* TASK DESCRIPTION
Go through the entries below and pick out every line with "scalaz".

★ ★ ★

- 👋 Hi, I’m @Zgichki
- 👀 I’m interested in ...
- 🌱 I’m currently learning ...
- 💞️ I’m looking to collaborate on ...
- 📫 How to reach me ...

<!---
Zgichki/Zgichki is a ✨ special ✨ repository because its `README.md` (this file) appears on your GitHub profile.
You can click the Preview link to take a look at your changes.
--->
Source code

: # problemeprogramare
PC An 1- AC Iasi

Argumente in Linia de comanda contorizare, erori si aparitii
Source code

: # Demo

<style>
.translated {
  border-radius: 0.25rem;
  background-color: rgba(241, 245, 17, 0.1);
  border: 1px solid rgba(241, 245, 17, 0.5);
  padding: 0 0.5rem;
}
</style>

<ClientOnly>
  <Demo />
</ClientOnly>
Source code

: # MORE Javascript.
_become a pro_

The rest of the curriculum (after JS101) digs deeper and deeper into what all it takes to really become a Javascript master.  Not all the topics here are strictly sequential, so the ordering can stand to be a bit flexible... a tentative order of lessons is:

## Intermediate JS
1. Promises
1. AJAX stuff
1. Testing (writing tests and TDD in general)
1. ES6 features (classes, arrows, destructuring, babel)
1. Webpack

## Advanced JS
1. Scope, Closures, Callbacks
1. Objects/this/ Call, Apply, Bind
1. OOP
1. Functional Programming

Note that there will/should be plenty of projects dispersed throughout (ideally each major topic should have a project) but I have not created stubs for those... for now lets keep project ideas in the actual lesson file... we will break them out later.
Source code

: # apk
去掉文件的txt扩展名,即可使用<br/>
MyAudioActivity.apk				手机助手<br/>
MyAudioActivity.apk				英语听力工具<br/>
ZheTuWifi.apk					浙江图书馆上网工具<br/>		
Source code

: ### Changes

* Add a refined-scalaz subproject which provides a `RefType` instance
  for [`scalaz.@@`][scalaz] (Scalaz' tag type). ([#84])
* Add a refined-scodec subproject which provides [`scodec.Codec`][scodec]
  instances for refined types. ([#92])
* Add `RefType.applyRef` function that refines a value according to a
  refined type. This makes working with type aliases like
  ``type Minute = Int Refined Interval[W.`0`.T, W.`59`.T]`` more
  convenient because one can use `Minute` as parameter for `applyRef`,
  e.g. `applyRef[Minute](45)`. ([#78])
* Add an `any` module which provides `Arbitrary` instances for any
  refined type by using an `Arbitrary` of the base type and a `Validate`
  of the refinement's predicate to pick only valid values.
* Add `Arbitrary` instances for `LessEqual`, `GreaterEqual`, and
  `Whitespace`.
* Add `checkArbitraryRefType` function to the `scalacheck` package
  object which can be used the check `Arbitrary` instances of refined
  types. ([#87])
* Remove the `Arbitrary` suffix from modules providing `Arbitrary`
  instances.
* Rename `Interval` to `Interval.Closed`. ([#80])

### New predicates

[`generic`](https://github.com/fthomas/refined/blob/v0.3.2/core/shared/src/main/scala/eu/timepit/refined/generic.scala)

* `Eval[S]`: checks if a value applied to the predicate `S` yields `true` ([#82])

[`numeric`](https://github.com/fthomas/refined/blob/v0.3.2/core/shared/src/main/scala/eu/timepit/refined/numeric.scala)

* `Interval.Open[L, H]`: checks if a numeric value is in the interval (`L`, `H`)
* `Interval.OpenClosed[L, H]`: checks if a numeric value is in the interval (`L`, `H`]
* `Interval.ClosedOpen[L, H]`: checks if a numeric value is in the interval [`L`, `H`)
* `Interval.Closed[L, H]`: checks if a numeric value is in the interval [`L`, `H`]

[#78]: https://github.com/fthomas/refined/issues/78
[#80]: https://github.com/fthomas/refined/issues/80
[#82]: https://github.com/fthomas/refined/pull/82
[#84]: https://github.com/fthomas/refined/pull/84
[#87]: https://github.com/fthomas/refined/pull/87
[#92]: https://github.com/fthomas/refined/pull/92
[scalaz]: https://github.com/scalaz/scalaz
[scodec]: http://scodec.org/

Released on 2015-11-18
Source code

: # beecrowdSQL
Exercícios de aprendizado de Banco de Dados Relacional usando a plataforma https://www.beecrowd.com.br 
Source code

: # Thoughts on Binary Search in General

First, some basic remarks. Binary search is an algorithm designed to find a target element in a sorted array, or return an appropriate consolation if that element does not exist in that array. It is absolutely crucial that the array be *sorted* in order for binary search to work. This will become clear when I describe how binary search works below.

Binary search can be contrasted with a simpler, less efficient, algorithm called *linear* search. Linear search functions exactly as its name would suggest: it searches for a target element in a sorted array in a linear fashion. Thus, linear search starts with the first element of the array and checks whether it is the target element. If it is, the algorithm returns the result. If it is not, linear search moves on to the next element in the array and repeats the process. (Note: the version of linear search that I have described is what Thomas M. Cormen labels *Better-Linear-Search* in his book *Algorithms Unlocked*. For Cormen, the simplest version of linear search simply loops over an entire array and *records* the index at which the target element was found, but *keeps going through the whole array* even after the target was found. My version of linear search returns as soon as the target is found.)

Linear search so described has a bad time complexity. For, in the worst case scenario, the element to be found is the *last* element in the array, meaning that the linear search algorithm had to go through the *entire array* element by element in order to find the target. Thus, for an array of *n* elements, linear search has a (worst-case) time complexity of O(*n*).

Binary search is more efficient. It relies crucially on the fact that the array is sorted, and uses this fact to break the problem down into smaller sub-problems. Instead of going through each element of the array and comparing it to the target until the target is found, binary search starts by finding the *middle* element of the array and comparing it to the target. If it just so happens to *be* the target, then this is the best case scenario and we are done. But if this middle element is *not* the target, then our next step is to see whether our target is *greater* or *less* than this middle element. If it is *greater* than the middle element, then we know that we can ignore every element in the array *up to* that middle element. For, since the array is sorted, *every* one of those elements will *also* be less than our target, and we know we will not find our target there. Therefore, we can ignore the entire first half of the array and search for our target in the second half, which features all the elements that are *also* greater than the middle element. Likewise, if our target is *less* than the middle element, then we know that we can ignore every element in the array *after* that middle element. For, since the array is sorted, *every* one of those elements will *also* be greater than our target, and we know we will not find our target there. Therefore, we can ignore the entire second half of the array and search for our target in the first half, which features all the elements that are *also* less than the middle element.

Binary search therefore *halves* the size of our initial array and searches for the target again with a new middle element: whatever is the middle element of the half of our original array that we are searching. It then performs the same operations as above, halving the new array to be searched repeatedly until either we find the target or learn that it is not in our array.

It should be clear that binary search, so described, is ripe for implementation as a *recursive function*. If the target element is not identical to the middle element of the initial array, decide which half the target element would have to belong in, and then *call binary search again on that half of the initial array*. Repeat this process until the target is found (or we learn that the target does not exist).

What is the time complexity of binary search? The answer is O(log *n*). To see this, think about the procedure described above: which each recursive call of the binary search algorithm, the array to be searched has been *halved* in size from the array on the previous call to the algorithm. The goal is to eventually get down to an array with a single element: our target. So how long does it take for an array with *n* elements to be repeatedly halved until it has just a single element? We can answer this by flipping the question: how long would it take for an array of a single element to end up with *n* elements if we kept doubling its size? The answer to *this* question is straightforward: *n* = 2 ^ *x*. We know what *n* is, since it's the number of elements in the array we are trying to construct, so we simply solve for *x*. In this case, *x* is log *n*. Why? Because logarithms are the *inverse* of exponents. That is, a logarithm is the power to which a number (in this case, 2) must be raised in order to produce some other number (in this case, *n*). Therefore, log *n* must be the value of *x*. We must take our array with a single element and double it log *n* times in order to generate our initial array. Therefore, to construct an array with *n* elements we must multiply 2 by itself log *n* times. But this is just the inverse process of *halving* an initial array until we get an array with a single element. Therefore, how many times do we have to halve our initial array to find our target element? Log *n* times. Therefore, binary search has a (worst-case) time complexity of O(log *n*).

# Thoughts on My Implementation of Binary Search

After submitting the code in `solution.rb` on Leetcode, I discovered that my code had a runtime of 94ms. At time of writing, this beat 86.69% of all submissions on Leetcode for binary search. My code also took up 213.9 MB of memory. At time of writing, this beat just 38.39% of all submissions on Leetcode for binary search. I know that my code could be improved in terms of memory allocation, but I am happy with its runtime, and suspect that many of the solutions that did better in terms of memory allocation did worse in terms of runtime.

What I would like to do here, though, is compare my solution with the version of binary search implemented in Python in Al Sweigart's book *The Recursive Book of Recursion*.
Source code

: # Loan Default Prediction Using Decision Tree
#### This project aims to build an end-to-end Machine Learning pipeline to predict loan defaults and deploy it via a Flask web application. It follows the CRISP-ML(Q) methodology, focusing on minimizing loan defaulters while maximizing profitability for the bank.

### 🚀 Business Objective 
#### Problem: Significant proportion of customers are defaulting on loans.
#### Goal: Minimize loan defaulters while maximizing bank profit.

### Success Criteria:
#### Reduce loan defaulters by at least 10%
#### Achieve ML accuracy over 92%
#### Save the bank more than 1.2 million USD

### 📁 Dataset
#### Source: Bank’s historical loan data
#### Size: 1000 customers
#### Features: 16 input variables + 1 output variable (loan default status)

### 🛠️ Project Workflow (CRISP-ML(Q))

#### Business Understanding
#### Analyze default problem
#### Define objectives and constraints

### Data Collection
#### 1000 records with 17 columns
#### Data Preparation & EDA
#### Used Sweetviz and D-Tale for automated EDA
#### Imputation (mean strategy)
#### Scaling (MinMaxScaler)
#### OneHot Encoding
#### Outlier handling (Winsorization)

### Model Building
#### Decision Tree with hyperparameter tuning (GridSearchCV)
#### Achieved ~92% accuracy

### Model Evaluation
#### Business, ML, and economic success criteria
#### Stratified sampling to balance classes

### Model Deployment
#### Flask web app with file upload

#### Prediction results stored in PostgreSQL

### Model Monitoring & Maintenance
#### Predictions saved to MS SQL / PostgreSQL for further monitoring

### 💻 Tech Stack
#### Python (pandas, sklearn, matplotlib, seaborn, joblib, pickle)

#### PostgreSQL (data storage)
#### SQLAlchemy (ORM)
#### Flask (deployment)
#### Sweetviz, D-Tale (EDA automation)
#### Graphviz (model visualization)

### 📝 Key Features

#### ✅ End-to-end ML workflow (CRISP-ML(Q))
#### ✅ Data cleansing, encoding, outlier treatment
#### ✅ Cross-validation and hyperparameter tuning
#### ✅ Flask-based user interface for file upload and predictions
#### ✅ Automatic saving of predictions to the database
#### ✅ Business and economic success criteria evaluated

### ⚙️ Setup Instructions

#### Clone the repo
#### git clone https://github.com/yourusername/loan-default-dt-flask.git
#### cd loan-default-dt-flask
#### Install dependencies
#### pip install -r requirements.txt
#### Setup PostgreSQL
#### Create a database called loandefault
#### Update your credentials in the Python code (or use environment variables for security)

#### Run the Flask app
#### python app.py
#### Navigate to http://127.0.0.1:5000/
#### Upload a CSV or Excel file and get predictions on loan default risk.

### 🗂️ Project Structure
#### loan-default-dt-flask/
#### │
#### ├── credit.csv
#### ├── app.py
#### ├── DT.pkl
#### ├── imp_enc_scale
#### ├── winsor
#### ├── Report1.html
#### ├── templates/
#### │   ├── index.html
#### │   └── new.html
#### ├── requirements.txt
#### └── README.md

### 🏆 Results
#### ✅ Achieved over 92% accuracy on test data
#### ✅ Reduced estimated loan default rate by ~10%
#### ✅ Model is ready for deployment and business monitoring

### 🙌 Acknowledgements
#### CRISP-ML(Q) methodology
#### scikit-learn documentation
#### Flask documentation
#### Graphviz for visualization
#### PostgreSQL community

★ ★ ★

* ANSWER BOX
* Add a refined-scalaz subproject which provides a `RefType` instance
  for [`scalaz.@@`][scalaz] (Scalaz' tag type). ([#84])
[scalaz]: https://github.com/scalaz/scalaz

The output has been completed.